Internet War: Nothing Neutral About It
By NewsFactor Network | January 29, 2007
There’s a high-stakes battle raging in Washington over who picks up the tab for the rising rivers of Internet data and the newly upgraded networks that deliver it. On one side are a host of tech companies — from Google to Yahoo to Intel to Microsoft — that specialize in Web-related content and technology, pushing for rules that they say would keep the Internet free from discriminatory pricing. On the other are the phone and cable companies that run the networks shuttling that information from place to place. They oppose regulation of the Internet. Last year, the skirmish ended in stalemate.

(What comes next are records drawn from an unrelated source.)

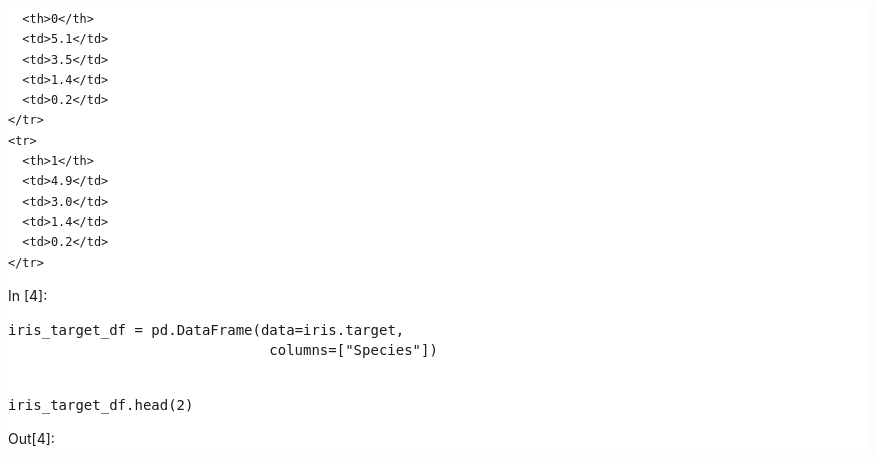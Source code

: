       <th>0</th>
      <td>5.1</td>
      <td>3.5</td>
      <td>1.4</td>
      <td>0.2</td>
    </tr>
    <tr>
      <th>1</th>
      <td>4.9</td>
      <td>3.0</td>
      <td>1.4</td>
      <td>0.2</td>
    </tr>
  </tbody>
</table>
</div>
</div>

</div>

</div>
</div>

</div>
<div class="cell border-box-sizing code_cell rendered">
<div class="input">
<div class="prompt input_prompt">In&nbsp;[4]:</div>
<div class="inner_cell">
    <div class="input_area">
<div class=" highlight hl-ipython3"><pre><span></span><span class="n">iris_target_df</span> <span class="o">=</span> <span class="n">pd</span><span class="o">.</span><span class="n">DataFrame</span><span class="p">(</span><span class="n">data</span><span class="o">=</span><span class="n">iris</span><span class="o">.</span><span class="n">target</span><span class="p">,</span>
                               <span class="n">columns</span><span class="o">=</span><span class="p">[</span><span class="s2">&quot;Species&quot;</span><span class="p">])</span>

<span class="n">iris_target_df</span><span class="o">.</span><span class="n">head</span><span class="p">(</span><span class="mi">2</span><span class="p">)</span>
</pre></div>

</div>
</div>
</div>

<div class="output_wrapper">
<div class="output">


<div class="output_area">
<div class="prompt output_prompt">Out[4]:</div>


<div class="output_html rendered_html output_subarea output_execute_result">
<div>
<style>
    .dataframe thead tr:only-child th {
        text-align: right;
    }
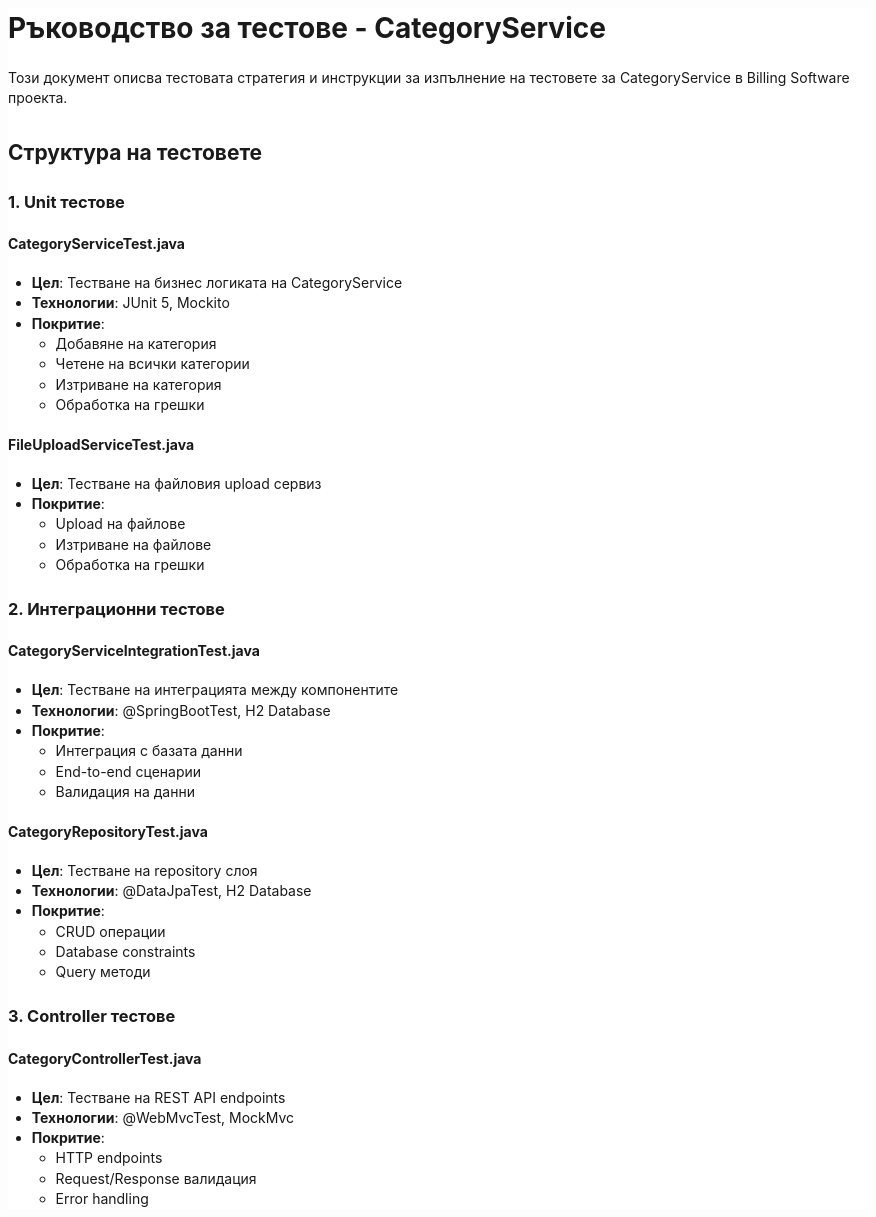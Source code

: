 # Ръководство за тестове - CategoryService

Този документ описва тестовата стратегия и инструкции за изпълнение на тестовете за CategoryService в Billing Software проекта.

## Структура на тестовете

### 1. Unit тестове

#### CategoryServiceTest.java
- **Цел**: Тестване на бизнес логиката на CategoryService
- **Технологии**: JUnit 5, Mockito
- **Покритие**: 
  - Добавяне на категория
  - Четене на всички категории
  - Изтриване на категория
  - Обработка на грешки

#### FileUploadServiceTest.java
- **Цел**: Тестване на файловия upload сервиз
- **Покритие**:
  - Upload на файлове
  - Изтриване на файлове
  - Обработка на грешки

### 2. Интеграционни тестове

#### CategoryServiceIntegrationTest.java
- **Цел**: Тестване на интеграцията между компонентите
- **Технологии**: @SpringBootTest, H2 Database
- **Покритие**:
  - Интеграция с базата данни
  - End-to-end сценарии
  - Валидация на данни

#### CategoryRepositoryTest.java
- **Цел**: Тестване на repository слоя
- **Технологии**: @DataJpaTest, H2 Database
- **Покритие**:
  - CRUD операции
  - Database constraints
  - Query методи

### 3. Controller тестове

#### CategoryControllerTest.java
- **Цел**: Тестване на REST API endpoints
- **Технологии**: @WebMvcTest, MockMvc
- **Покритие**:
  - HTTP endpoints
  - Request/Response валидация
  - Error handling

The battle will rage on again in 2007, with the Google camp likely to gain the upper hand. Both sides of the issue spent the better part of 2006 trying in vain to win over the then-Republican-controlled Congress to its vision of the Internet’s future. A bill that favored telecom companies such as AT&T and cable operators such as Comcast was passed in June by the House of Representatives, but it went on to die in the Senate. Similarly, an amendment to that bill viewed as favorable to the opposite camp was also rejected, largely by Republicans.
This year, the Democrats are in control, and they’re seen as more sympathetic to laws favoring so-called network neutrality, which would bar phone and cable companies from erecting tiered pricing that favors some Web traffic or sites over others. On Jan. 9, Senators Byron Dorgan (D.-N.D.) and Olympia Snowe (R.-Me.), reintroduced the Internet Freedom Preservation Act, which would keep Internet service providers from prioritizing the traffic to some Web sites over others. An earlier version of the bill faltered in a Senate committee in June after receiving an 11-11 tie vote that split roughly along party lines, with Republicans largely opposing the measure.